It starts as soon as I start looking at the game, before I even make a character. I look at character wiki pages, I look at any public posts about themes/ongoing plots. I try to figure out what sort of scenes appear to be the norm and if a) those are scenes I want to participate in and b) if I have character ideas that will fit well into those types of scenes or with the other other characters that I see being active.
Then? I make my character as hooky as possible. I give them a DRIVE that is as closely related to the theme of the game/ongoing plots as I can make it, something that gives them reason to want to make useful associates or interact with other characters even if they may not ICly like those characters. I give them QUESTIONS that they want to have answered that they can’t answer themselves - about the world, about factions, about plots, or even about themselves. I give them a CONFLICT that they are going to need help to solve. It doesn’t have to be a big one or even difficult to resolve; the point is to give them a reason to seek other characters out in a way that’s meant to make those characters feel needed and that their specialties are useful (and that someone read what those specialties are and wants to play things involving that).
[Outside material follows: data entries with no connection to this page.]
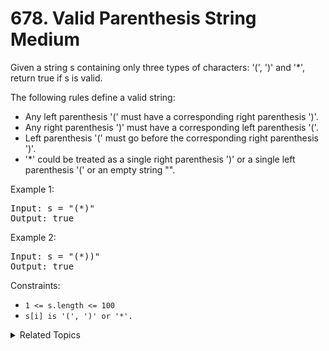 # 678. Valid Parenthesis String<br> Medium

Given a string s containing only three types of characters: '(', ')' and '*', return true if s is valid.

The following rules define a valid string:

- Any left parenthesis '(' must have a corresponding right parenthesis ')'.
- Any right parenthesis ')' must have a corresponding left parenthesis '('.
- Left parenthesis '(' must go before the corresponding right parenthesis ')'.
- '*' could be treated as a single right parenthesis ')' or a single left parenthesis '(' or an empty string "".


Example 1:

<pre>
Input: s = "(*)"
Output: true
</pre>

Example 2:

<pre>
Input: s = "(*))"
Output: true
</pre>

Constraints:

- `1 <= s.length <= 100`
- `s[i] is '(', ')' or '*'.`

<details>

<summary> Related Topics </summary>

-   `String`
-   `Greedy`

</details>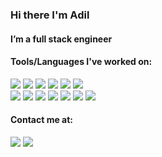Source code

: ### Hi there I'm Adil

<!--
**adilsaju/adilsaju** is a ✨ _special_ ✨ repository because its `README.md` (this file) appears on your GitHub profile.

Here are some ideas to get you started:

- 🔭 I’m currently working on ...
- 🌱 I’m currently learning ...
- 👯 I’m looking to collaborate on ...
- 🤔 I’m looking for help with ...
- 💬 Ask me about ...
- 📫 How to reach me: ...
- 😄 Pronouns: ...
- ⚡ Fun fact: ...
-->

<h4> I’m a full stack engineer</h4>

<h4> Tools/Languages I've worked on: </h4>

![](https://img.shields.io/badge/-ReactJS-22577a?style-for-the-badge&logo=react&logoColor=ffffff)
![](https://img.shields.io/badge/-TypeScript-57cc99?style-for-the-badge&logo=typescript&logoColor=ffffff)
![](https://img.shields.io/badge/-JavaScript-yellow?style-for-the-badge&logo=javascript&logoColor=ffffff)
![](https://img.shields.io/badge/-HTML5-C4515B?style-for-the-badge&logo=html5&logoColor=ffffff)
![](https://img.shields.io/badge/-CSS3-51A8E6?style-for-the-badge&logo=css3&logoColor=ffffff)
![](https://img.shields.io/badge/-SASS-FF6681?style-for-the-badge&logo=sass&logoColor=ffffff)
<br />
![](https://img.shields.io/badge/-Bootstrap-4A4453?style-for-the-badge&logo=bootstrap&logoColor=ffffff)
![](https://img.shields.io/badge/-Node.js-90a955?style-for-the-badge&logo=node.js&logoColor=ffffff)
![](https://img.shields.io/badge/-MongoDB-53CA60?style-for-the-badge&logo=mongodb&logoColor=ffffff)
![](https://img.shields.io/badge/-MySQL-yellow?style-for-the-badge&logo=mysql&logoColor=ffffff)
![](https://img.shields.io/badge/-Java-ED8B00?style-for-the-badge&logo=openjdk&logoColor=ffffff)
![](https://img.shields.io/badge/-Python-14354C?style-for-the-badge&logo=python&logoColor=ffffff)
![](https://img.shields.io/badge/-Amazon_AWS-FF9900?style-for-the-badge&logo=amazonaws&logoColor=ffffff)

<h4> Contact me at: </h4>
<a href='mailto:adilsaju@gmail.com'><img src='https://img.shields.io/badge/-Email-0FB659?style-for-the-badge&logo=gmail&logoColor=ffffff'></a> 
<a href='https://www.linkedin.com/in/adil-saju/'><img src='https://img.shields.io/badge/-LinkedIn-008AFF?style-for-the-badge&logo=linkedin&logoColor=ffffff'></a> 
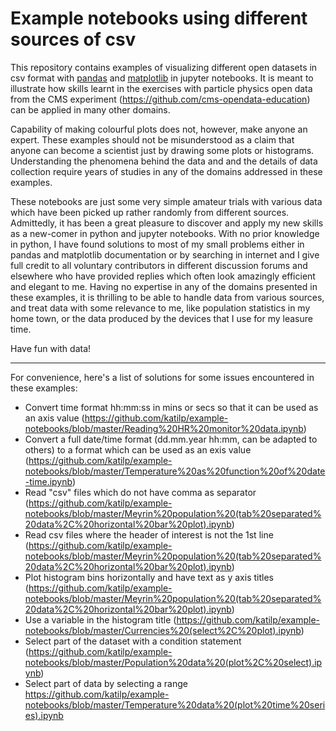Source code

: # Example notebooks using different sources of csv

This repository contains examples of visualizing different open datasets in csv format with [pandas](http://pandas.pydata.org/) and [matplotlib](https://matplotlib.org/) in jupyter notebooks. It is meant to illustrate how skills learnt in the exercises with particle physics open data from the CMS experiment (https://github.com/cms-opendata-education) can be applied in many other domains.

Capability of making colourful plots does not, however, make anyone an expert. These examples should not be misunderstood as a claim that anyone can become a scientist just by drawing some plots or histograms. Understanding the phenomena behind the data and and the details of data collection require years of studies in any of the domains addressed in these examples.

These notebooks are just some very simple amateur trials with various data which have been picked up rather randomly from different sources. Admittedly, it has been a great pleasure to discover and apply my new skills as a new-comer in python and jupyter notebooks. With no prior knowledge in python, I have found solutions to most of my small problems either in pandas and matplotlib documentation or by searching in internet and I give full credit to all voluntary contributors in different discussion forums and elsewhere who have provided replies which often look amazingly efficient and elegant to me. Having no expertise in any of the domains presented in these examples, it is thrilling to be able to handle data from various sources, and treat data with some relevance to me, like population statistics in my home town, or the data produced by the devices that I use for my leasure time.

Have fun with data!

____

For convenience, here's a list of solutions for some issues encountered in these examples:
- Convert time format hh:mm:ss in mins or secs so that it can be used as an axis value (https://github.com/katilp/example-notebooks/blob/master/Reading%20HR%20monitor%20data.ipynb)
- Convert a full date/time format (dd.mm.year hh:mm, can be adapted to others) to a format which can be used as an exis value (https://github.com/katilp/example-notebooks/blob/master/Temperature%20as%20function%20of%20date-time.ipynb)
- Read "csv" files which do not have comma as separator (https://github.com/katilp/example-notebooks/blob/master/Meyrin%20population%20(tab%20separated%20data%2C%20horizontal%20bar%20plot).ipynb)
- Read csv files where the header of interest is not the 1st line (https://github.com/katilp/example-notebooks/blob/master/Meyrin%20population%20(tab%20separated%20data%2C%20horizontal%20bar%20plot).ipynb)
- Plot histogram bins horizontally and have text as y axis titles (https://github.com/katilp/example-notebooks/blob/master/Meyrin%20population%20(tab%20separated%20data%2C%20horizontal%20bar%20plot).ipynb)
- Use a variable in the histogram title (https://github.com/katilp/example-notebooks/blob/master/Currencies%20(select%2C%20plot).ipynb)
- Select part of the dataset with a condition statement (https://github.com/katilp/example-notebooks/blob/master/Population%20data%20(plot%2C%20select).ipynb)
- Select part of data by selecting a range https://github.com/katilp/example-notebooks/blob/master/Temperature%20data%20(plot%20time%20series).ipynb
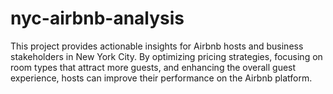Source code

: # nyc-airbnb-analysis
This project provides actionable insights for Airbnb hosts and business stakeholders in New York City. By optimizing pricing strategies, focusing on room types that attract more guests, and enhancing the overall guest experience, hosts can improve their performance on the Airbnb platform.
Finally, despite finding it pretty exhausting, I try to be high energy when my character is approved. I chat on channels, I ask for scenes, I suggest scenes, I’m willing to run NPCs in scenes, I do my best to connect the dots with others about why my character and their character could have Fun Times.
I should stress that in no way does this mean that I don’t play the characters I want to play - a game has to pass that first check for me (are the scenes that are going on scenes I want to play in, and do I have a character idea that would be fun to play in that environment) before I even put in the work. Once I do, tbh, a lot of games end up not living up to my first optimistic promise, and I just fade out.
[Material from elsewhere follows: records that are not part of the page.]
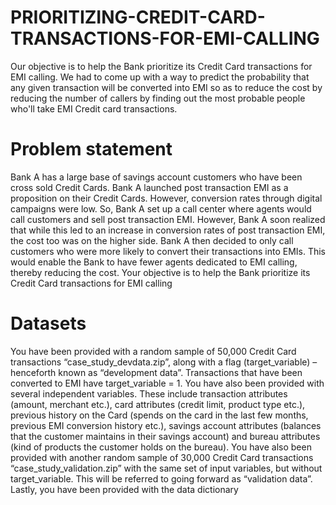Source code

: # PRIORITIZING-CREDIT-CARD-TRANSACTIONS-FOR-EMI-CALLING
Our objective is to help the Bank prioritize its Credit Card transactions for EMI calling. We had to come up with a way to predict the probability that any given transaction will be converted into EMI so as to reduce the cost by reducing the number of callers by finding out the most probable people who'll take EMI Credit card transactions.

# Problem statement
Bank A has a large base of savings account customers who have been cross sold Credit Cards. Bank A 
launched post transaction EMI as a proposition on their Credit Cards. However, conversion rates 
through digital campaigns were low. So, Bank A set up a call center where agents would call 
customers and sell post transaction EMI. 
However, Bank A soon realized that while this led to an increase in conversion rates of post 
transaction EMI, the cost too was on the higher side. Bank A then decided to only call customers 
who were more likely to convert their transactions into EMIs. This would enable the Bank to have 
fewer agents dedicated to EMI calling, thereby reducing the cost.
Your objective is to help the Bank prioritize its Credit Card transactions for EMI calling

# Datasets
You have been provided with a random sample of 50,000 Credit Card transactions 
“case_study_devdata.zip”, along with a flag (target_variable) – henceforth known as “development 
data”. Transactions that have been converted to EMI have target_variable = 1. You have also been 
provided with several independent variables. These include transaction attributes (amount, 
merchant etc.), card attributes (credit limit, product type etc.), previous history on the Card (spends 
on the card in the last few months, previous EMI conversion history etc.), savings account attributes 
(balances that the customer maintains in their savings account) and bureau attributes (kind of 
products the customer holds on the bureau). 
You have also been provided with another random sample of 30,000 Credit Card transactions 
“case_study_validation.zip” with the same set of input variables, but without target_variable. This 
will be referred to going forward as “validation data”.
Lastly, you have been provided with the data dictionary
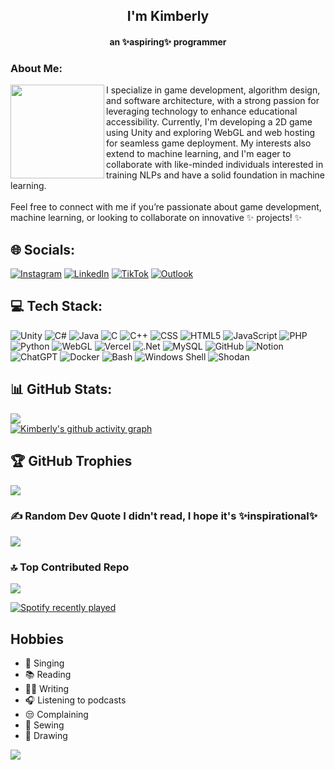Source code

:<h2 align="center">I'm Kimberly</h2>
<h4 align="center">an ✨aspiring✨ programmer</h4>
<h3>About Me:</h3>

<img align="left" height="150" src="https://i.pinimg.com/564x/07/b2/c0/07b2c0385936174d0961e1e2f71f66b1.jpg"  />

I specialize in game development, algorithm design, and software architecture, with a strong passion for leveraging technology to enhance educational accessibility. Currently, I'm developing a 2D game using Unity and exploring WebGL and web hosting for seamless game deployment. My interests also extend to machine learning, and I'm eager to collaborate with like-minded individuals interested in training NLPs and have a solid foundation in machine learning.<br><br>Feel free to connect with me if you’re passionate about game development, machine learning, or looking to collaborate on innovative ✨ projects! ✨


## 🌐 Socials:
[![Instagram](https://img.shields.io/badge/Instagram-%23E4405F.svg?logo=Instagram&logoColor=white)](https://instagram.com/kmbrly.wav) [![LinkedIn](https://img.shields.io/badge/LinkedIn-%230077B5.svg?logo=linkedin&logoColor=white)](https://linkedin.com/in/kimberlydawap) [![TikTok](https://img.shields.io/badge/TikTok-%23000000.svg?logo=TikTok&logoColor=white)](https://tiktok.com/@kmbrly.wav) [![Outlook](https://img.shields.io/badge/Outlook-%23000000.svg?logo=microsoftoutlook&logoColor=white)](mailto:cljsterskim@outlook.com)

## 💻 Tech Stack:
![Unity](https://img.shields.io/badge/Unity-%23000000.svg?style=for-the-badge&logo=unity&logoColor=white) 
![C#](https://img.shields.io/badge/c%23-%23239120.svg?style=for-the-badge&logo=csharp&logoColor=white) 
![Java](https://img.shields.io/badge/Java-%23E34F26.svg?style=for-the-badge&logo=java&logoColor=white) 
![C](https://img.shields.io/badge/C-%2300599C.svg?style=for-the-badge&logo=c&logoColor=white) 
![C++](https://img.shields.io/badge/C%2B%2B-%2300599C.svg?style=for-the-badge&logo=c%2B%2B&logoColor=white) 
![CSS](https://img.shields.io/badge/CSS-%231572B6.svg?style=for-the-badge&logo=css3&logoColor=white) 
![HTML5](https://img.shields.io/badge/html5-%23E34F26.svg?style=for-the-badge&logo=html5&logoColor=white) 
![JavaScript](https://img.shields.io/badge/javascript-%23323330.svg?style=for-the-badge&logo=javascript&logoColor=%23F7DF1E) 
![PHP](https://img.shields.io/badge/php-%23777BB4.svg?style=for-the-badge&logo=php&logoColor=white) 
![Python](https://img.shields.io/badge/python-3670A0?style=for-the-badge&logo=python&logoColor=ffdd54) 
![WebGL](https://img.shields.io/badge/WebGL-990000?logo=webgl&logoColor=white&style=for-the-badge) 
![Vercel](https://img.shields.io/badge/vercel-%23000000.svg?style=for-the-badge&logo=vercel&logoColor=white) 
![.Net](https://img.shields.io/badge/.NET-5C2D91?style=for-the-badge&logo=.net&logoColor=white) 
![MySQL](https://img.shields.io/badge/mysql-4479A1.svg?style=for-the-badge&logo=mysql&logoColor=white) 
![GitHub](https://img.shields.io/badge/github-%23121011.svg?style=for-the-badge&logo=github&logoColor=white) 
![Notion](https://img.shields.io/badge/Notion-%23000000.svg?style=for-the-badge&logo=notion&logoColor=white) 
![ChatGPT](https://img.shields.io/badge/ChatGPT-%23000000.svg?style=for-the-badge&logo=openai&logoColor=white) 
![Docker](https://img.shields.io/badge/docker-%23000000.svg?style=for-the-badge&logo=docker&logoColor=white) 
![Bash](https://img.shields.io/badge/bash-%234EAA25.svg?style=for-the-badge&logo=gnu-bash&logoColor=white) 
![Windows Shell](https://img.shields.io/badge/windows%20shell-%23000.svg?style=for-the-badge&logo=windows&logoColor=white) 
![Shodan](https://img.shields.io/badge/Shodan-%23FF0000.svg?style=for-the-badge&logo=shodan&logoColor=white)


## 📊 GitHub Stats:
![](https://github-readme-streak-stats.herokuapp.com/?user=k1mb3rlyie&theme=dark&hide_border=false)<br/>
[![Kimberly's github activity graph](https://github-readme-activity-graph.vercel.app/graph?username=k1mb3rlyie&theme=cottoncandy)](https://github.com/k1mb3rlyie/github-readme-activity-graph)



## 🏆 GitHub Trophies
![](https://github-profile-trophy.vercel.app/?username=k1mb3rlyie&theme=radical&no-frame=true&no-bg=true&margin-w=4)

### ✍️ Random Dev Quote I didn't read, I hope it's ✨inspirational✨
![](https://quotes-github-readme.vercel.app/api?type=horizontal&theme=dark)

### 🔝 Top Contributed Repo
![](https://github-contributor-stats.vercel.app/api?username=k1mb3rlyie&limit=5&theme=dark&combine_all_yearly_contributions=true)

<a href="https://open.spotify.com/user/316w26pkt5oxqkdv3infgimtqofe">
    <img src="https://spotify-recently-played-readme.vercel.app/api?user=316w26pkt5oxqkdv3infgimtqofe&count=5&unique=true" alt="Spotify recently played"  />
</a>

## Hobbies
- 🎤 Singing
- 📚 Reading
- ✍🏿 Writing
- 🎧 Listening to podcasts
- 😒 Complaining
- 🧵 Sewing
- 🎨 Drawing


[![](https://visitcount.itsvg.in/api?id=k1mb3rlyie&icon=0&color=5)](https://visitcount.itsvg.in)

<!-- Proudly created with GPRM ( https://gprm.itsvg.in ) and some tweaks --> 
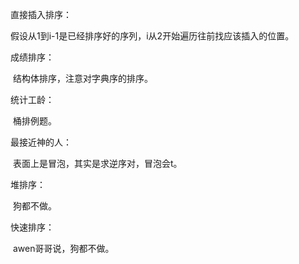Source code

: 直接插入排序：

​		假设从1到i-1是已经排序好的序列，i从2开始遍历往前找应该插入的位置。



成绩排序：

​		结构体排序，注意对字典序的排序。



统计工龄：

​		桶排例题。



最接近神的人：

​		表面上是冒泡，其实是求逆序对，冒泡会t。



堆排序：

​		狗都不做。



快速排序：

​		awen哥哥说，狗都不做。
- What do you like to see from a game after you join it?
After? Friendly people on OOC channels. I like a chatty game, especially if it’s low drama and low horndog. I like to see good OOC/IC separation and evidence of people who try and entertain others as well as themselves. Small but open scenes on a regular basis. Active plotting from staff - this doesn’t necessarily have to be physically run scenes, but things like lore posts, IC news, prompts, anything that tells me that staff is a) actually there and b) paying attention to what characters are doing. Getting responses when I ask for scenes, even if it’s a ‘I can’t right now, but good luck’. Anything but silence–especially if there’s an ‘RP Request’ channel or something that people keep pushing you into if you’re looking for play. Characters who are involved in things outside of relationship RP, and eager to involve others.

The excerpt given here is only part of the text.